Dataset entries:
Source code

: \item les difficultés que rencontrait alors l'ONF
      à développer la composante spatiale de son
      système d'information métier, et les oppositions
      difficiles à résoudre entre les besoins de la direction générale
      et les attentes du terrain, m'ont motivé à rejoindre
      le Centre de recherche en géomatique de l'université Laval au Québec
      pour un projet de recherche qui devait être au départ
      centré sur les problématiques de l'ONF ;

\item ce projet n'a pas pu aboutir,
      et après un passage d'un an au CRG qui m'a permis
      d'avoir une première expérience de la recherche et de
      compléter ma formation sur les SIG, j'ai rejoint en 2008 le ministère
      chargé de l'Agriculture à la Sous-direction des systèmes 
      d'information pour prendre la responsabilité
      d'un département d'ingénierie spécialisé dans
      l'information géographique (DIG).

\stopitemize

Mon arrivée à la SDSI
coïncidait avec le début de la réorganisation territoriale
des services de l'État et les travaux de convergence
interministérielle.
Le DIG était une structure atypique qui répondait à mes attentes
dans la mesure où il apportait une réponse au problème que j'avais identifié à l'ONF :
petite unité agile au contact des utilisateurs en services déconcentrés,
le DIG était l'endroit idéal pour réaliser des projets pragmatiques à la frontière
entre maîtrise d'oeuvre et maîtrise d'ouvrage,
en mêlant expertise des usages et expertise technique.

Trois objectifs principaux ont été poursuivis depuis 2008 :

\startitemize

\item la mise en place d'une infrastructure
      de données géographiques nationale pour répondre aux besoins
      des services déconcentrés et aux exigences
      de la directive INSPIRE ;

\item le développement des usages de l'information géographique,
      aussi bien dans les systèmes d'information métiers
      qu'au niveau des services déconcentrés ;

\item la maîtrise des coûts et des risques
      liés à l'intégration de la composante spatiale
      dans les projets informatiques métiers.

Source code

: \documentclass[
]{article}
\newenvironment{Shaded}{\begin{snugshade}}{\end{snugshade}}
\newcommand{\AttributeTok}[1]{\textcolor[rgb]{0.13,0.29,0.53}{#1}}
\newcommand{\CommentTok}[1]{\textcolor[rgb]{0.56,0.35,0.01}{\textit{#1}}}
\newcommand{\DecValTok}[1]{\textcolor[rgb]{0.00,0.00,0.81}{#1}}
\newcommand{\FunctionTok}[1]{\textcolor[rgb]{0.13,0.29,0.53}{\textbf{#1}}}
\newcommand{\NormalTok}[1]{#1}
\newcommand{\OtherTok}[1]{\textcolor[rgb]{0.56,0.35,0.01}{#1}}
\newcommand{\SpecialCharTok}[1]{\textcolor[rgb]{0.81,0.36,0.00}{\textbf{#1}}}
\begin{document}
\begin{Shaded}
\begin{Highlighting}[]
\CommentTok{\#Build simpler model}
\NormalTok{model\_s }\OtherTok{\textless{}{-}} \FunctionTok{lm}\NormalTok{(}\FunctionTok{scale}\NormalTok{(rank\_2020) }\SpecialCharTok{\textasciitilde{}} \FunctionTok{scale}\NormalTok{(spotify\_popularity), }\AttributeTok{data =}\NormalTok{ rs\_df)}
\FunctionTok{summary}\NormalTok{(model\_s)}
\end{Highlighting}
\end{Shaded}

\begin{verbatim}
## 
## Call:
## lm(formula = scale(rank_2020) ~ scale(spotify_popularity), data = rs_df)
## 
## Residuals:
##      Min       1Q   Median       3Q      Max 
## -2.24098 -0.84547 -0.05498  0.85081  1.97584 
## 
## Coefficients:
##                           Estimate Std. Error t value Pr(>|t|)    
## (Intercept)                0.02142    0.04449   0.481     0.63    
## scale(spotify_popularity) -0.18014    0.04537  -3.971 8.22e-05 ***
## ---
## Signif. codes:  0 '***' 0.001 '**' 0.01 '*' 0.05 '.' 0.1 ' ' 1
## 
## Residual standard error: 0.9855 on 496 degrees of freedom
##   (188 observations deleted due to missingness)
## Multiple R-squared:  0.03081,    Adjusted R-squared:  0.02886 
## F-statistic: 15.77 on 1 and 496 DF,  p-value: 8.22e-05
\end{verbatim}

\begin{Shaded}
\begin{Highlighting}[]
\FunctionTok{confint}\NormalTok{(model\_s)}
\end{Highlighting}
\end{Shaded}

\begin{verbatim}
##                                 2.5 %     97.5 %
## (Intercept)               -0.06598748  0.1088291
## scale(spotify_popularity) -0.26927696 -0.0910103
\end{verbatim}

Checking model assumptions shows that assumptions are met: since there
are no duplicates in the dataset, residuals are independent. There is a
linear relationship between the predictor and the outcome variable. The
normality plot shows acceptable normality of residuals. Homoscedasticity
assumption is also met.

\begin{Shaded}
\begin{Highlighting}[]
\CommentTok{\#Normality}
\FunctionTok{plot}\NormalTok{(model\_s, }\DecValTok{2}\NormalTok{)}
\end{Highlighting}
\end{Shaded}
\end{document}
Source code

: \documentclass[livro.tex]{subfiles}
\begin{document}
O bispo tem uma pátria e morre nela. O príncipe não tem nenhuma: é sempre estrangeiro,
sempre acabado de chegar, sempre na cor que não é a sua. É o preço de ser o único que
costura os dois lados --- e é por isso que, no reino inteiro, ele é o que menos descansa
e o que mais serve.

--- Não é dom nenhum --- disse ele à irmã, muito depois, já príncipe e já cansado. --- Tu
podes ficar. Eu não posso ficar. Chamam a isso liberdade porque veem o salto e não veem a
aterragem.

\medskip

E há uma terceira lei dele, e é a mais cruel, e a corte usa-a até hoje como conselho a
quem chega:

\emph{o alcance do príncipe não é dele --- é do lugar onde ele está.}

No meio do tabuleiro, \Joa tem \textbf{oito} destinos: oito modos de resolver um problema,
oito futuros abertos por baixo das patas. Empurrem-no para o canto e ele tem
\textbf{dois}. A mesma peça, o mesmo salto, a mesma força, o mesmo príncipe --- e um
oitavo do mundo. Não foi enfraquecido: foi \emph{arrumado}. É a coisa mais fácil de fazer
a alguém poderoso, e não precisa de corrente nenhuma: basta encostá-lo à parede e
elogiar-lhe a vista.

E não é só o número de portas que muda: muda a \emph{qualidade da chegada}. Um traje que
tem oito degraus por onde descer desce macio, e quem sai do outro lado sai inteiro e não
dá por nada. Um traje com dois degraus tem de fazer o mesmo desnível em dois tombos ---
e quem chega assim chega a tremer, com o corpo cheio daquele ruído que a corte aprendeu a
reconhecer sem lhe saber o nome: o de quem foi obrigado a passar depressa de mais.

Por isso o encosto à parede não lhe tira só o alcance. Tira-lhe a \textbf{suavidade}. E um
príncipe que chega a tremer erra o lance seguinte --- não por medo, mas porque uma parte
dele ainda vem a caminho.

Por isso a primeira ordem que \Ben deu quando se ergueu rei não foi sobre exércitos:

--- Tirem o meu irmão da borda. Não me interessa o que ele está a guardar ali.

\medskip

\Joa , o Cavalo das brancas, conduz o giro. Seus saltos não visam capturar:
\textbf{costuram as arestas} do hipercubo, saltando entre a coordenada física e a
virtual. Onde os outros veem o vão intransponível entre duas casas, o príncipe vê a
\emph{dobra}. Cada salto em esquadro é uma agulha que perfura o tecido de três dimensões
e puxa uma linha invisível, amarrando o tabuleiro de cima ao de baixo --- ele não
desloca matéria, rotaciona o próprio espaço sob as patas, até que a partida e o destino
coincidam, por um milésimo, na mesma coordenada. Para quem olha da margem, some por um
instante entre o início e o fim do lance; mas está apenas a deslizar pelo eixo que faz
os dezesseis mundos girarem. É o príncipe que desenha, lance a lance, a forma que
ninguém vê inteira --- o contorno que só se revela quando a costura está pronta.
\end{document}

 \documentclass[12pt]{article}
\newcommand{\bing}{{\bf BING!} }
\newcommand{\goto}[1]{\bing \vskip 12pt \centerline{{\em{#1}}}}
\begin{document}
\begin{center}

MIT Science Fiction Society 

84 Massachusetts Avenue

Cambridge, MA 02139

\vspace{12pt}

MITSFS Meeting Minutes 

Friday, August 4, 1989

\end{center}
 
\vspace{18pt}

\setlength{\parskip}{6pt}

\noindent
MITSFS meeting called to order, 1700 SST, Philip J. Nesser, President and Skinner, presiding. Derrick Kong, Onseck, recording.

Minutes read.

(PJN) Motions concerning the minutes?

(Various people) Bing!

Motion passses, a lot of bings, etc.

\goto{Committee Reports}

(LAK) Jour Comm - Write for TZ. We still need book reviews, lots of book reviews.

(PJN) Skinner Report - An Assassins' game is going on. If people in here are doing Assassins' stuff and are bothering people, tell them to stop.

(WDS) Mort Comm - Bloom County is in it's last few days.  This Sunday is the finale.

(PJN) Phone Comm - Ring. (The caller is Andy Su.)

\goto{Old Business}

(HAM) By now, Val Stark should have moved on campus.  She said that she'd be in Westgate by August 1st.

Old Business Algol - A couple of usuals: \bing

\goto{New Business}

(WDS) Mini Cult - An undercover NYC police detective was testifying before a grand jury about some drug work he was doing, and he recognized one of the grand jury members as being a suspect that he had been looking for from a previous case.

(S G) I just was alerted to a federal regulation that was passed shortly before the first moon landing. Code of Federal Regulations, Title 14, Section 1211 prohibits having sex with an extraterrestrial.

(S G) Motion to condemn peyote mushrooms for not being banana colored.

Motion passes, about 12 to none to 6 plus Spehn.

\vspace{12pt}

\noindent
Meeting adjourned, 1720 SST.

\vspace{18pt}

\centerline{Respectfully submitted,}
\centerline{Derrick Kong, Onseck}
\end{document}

--- WHAT YOU NEED TO DO ---
Scan the entries for lines with the word "Derrick". The number of such lines is the whole answer.

--- EXPECTED ANSWER ---
2